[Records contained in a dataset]
=-=-=-=-=
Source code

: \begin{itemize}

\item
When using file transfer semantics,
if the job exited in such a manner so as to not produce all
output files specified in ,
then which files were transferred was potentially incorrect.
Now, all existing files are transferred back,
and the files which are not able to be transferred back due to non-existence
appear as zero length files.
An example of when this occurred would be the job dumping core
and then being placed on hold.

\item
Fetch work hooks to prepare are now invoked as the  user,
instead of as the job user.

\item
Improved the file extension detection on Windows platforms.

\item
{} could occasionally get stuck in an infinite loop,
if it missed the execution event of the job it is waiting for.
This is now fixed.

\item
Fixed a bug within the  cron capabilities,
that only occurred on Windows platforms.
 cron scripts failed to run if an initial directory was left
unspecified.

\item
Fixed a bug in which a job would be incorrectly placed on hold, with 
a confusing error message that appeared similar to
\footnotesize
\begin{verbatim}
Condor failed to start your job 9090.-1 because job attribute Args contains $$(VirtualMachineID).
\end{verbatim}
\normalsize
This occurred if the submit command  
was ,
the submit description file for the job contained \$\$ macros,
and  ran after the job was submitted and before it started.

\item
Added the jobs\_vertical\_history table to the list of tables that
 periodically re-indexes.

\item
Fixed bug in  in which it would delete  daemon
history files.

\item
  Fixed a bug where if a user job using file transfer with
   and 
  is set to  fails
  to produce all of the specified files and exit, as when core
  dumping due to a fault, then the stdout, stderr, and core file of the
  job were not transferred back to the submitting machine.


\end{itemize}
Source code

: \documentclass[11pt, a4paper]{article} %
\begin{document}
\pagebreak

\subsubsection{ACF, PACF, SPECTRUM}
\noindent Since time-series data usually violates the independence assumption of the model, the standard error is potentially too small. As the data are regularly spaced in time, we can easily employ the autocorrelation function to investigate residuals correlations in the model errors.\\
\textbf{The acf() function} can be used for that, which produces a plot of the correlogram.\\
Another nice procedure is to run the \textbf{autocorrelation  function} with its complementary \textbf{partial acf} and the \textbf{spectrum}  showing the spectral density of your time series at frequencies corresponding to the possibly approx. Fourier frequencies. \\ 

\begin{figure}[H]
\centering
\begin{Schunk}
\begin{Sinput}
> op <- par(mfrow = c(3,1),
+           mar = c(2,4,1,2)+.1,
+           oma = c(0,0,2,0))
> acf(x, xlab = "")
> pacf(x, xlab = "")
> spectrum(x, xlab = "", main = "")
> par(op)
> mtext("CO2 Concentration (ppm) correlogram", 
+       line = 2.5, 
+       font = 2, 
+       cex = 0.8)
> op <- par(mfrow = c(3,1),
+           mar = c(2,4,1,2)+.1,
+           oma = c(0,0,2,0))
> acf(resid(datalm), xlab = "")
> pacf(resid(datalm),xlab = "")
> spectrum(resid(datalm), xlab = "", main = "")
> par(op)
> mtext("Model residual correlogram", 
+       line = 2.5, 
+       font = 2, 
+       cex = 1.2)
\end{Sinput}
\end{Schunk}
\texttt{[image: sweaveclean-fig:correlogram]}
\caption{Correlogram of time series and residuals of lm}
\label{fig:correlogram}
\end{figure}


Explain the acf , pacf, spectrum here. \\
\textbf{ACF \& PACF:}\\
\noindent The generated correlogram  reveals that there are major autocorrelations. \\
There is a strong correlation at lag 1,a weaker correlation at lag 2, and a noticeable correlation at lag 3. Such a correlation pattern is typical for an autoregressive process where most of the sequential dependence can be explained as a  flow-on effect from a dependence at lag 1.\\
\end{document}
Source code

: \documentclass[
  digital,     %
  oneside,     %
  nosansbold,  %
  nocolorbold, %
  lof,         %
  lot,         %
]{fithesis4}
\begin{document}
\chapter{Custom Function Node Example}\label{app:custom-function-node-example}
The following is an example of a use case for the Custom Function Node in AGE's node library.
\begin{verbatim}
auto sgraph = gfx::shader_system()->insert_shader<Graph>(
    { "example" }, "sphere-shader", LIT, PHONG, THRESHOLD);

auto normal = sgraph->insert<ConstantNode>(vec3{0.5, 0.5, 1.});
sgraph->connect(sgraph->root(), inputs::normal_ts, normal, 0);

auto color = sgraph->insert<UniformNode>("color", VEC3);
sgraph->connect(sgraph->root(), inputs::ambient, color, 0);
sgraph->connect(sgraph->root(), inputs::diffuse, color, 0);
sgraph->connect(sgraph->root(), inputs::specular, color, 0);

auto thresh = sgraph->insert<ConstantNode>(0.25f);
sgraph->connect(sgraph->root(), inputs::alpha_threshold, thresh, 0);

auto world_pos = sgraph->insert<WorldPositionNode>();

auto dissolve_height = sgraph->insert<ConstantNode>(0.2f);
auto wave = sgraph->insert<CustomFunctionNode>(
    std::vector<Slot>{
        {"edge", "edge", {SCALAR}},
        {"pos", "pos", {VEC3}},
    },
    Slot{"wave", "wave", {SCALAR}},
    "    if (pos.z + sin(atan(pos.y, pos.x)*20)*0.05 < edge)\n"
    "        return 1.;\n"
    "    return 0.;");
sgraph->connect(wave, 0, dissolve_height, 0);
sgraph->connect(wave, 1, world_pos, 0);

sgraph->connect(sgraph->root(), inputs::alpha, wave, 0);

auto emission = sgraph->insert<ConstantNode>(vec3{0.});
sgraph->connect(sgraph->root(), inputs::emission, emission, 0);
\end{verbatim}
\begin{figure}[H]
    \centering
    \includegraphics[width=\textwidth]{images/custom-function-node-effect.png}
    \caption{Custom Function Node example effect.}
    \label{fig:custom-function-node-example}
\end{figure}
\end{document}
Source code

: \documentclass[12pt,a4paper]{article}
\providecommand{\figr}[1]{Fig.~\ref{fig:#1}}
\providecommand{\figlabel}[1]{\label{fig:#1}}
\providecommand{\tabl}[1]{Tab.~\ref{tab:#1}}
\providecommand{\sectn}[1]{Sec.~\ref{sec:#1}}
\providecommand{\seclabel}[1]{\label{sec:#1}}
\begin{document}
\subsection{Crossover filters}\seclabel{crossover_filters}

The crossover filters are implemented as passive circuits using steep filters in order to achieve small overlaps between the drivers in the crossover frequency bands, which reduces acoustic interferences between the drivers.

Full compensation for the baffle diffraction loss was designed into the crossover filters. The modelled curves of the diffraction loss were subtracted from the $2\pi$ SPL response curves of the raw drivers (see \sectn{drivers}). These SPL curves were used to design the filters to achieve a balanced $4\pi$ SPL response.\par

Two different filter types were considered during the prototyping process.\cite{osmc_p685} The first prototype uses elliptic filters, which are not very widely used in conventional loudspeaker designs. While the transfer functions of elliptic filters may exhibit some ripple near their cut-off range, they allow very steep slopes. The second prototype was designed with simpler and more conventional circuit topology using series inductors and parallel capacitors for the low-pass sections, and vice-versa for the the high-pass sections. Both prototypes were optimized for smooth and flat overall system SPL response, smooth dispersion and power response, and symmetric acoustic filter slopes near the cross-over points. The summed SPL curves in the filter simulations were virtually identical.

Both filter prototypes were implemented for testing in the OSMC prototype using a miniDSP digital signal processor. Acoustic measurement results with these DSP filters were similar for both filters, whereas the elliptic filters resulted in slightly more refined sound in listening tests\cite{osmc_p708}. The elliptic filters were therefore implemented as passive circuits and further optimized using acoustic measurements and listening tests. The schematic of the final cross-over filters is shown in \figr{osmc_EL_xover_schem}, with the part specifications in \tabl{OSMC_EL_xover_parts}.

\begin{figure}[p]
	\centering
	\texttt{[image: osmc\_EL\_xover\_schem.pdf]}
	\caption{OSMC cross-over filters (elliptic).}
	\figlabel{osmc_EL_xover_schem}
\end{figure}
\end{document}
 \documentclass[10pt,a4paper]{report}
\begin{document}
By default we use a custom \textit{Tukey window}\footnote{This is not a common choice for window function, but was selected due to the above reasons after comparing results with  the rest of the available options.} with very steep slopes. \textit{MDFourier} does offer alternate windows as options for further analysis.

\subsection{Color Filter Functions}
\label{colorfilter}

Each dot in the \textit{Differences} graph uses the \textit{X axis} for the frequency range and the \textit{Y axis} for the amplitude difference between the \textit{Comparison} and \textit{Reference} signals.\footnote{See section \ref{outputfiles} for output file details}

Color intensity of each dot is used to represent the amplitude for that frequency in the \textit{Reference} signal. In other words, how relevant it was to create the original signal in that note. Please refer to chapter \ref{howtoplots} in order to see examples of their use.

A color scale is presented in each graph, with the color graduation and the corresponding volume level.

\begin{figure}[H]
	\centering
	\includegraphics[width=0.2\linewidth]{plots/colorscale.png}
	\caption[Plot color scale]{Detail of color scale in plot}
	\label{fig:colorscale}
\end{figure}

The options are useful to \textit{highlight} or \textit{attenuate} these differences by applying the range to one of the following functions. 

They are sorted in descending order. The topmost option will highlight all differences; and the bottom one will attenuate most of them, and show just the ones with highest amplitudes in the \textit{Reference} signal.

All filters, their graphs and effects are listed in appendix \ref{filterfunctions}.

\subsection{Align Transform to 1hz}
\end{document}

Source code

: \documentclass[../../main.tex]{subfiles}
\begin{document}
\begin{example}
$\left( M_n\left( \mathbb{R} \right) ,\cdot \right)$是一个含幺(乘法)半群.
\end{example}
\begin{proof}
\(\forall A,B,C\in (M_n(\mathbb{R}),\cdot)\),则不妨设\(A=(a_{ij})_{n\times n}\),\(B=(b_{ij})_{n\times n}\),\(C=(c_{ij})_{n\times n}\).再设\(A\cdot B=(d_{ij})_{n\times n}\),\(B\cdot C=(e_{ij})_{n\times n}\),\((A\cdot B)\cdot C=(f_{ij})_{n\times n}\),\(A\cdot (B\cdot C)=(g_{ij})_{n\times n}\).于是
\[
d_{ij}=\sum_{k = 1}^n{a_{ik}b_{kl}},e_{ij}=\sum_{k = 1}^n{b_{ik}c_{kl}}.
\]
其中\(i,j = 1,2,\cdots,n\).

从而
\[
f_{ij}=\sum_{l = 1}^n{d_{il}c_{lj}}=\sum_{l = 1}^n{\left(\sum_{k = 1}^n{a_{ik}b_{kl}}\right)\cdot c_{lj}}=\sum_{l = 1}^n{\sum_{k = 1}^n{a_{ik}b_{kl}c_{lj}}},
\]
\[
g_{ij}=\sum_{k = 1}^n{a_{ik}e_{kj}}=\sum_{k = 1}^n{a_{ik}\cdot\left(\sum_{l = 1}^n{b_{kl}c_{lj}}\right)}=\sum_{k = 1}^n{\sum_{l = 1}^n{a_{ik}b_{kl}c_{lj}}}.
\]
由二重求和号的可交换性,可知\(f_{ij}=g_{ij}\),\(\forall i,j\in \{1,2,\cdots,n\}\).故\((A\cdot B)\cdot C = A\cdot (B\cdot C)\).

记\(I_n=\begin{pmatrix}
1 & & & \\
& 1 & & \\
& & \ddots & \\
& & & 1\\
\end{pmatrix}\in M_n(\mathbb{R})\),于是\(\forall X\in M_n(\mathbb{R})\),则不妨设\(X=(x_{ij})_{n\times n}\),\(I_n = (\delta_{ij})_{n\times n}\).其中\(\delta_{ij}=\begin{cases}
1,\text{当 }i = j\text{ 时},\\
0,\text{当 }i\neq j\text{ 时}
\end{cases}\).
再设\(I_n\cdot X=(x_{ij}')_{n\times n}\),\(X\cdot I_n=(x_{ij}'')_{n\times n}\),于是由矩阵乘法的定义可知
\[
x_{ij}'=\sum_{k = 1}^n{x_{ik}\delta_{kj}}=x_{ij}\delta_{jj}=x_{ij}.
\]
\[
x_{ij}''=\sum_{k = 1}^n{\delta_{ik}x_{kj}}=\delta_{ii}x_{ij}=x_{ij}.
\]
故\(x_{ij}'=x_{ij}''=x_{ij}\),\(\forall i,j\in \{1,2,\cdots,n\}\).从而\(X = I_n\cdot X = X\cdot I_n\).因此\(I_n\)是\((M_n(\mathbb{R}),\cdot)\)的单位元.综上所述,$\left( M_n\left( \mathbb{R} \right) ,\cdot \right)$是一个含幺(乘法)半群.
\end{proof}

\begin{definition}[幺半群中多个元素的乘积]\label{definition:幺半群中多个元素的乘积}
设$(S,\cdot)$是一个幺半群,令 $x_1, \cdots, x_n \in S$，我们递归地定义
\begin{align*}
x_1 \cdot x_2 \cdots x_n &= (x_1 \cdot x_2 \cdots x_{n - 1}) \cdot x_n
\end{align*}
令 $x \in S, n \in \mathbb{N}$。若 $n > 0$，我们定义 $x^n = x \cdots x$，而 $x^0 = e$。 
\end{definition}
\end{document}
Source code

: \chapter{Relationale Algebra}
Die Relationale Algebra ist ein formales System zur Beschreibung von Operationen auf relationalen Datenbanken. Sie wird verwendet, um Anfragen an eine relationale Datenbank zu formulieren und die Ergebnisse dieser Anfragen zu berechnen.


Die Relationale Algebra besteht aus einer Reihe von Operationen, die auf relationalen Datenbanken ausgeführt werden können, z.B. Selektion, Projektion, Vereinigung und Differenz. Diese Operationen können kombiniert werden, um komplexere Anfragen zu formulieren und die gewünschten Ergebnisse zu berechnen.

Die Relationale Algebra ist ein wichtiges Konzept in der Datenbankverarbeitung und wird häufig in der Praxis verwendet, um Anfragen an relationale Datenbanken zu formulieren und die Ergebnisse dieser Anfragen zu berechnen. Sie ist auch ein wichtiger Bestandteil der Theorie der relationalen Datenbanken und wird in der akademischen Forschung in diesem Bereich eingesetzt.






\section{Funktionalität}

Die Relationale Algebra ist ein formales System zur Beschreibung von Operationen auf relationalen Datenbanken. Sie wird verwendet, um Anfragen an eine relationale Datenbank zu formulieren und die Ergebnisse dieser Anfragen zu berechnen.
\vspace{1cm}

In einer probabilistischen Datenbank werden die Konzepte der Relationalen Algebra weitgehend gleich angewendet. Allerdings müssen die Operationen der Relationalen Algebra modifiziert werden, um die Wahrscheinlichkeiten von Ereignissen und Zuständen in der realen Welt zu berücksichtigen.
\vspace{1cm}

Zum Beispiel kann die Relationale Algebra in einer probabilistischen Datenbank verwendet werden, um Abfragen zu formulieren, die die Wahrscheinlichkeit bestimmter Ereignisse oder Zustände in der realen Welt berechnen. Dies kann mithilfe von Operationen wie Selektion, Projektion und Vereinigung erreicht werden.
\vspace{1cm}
=-=-=-=-=
Work instructions:
Collect the complete line wherever the string "similar" appears in the records.

Result of the task:
a confusing error message that appeared similar to
Both filter prototypes were implemented for testing in the OSMC prototype using a miniDSP digital signal processor. Acoustic measurement results with these DSP filters were similar for both filters, whereas the elliptic filters resulted in slightly more refined sound in listening tests\cite{osmc_p708}. The elliptic filters were therefore implemented as passive circuits and further optimized using acoustic measurements and listening tests. The schematic of the final cross-over filters is shown in \figr{osmc_EL_xover_schem}, with the part specifications in \tabl{OSMC_EL_xover_parts}.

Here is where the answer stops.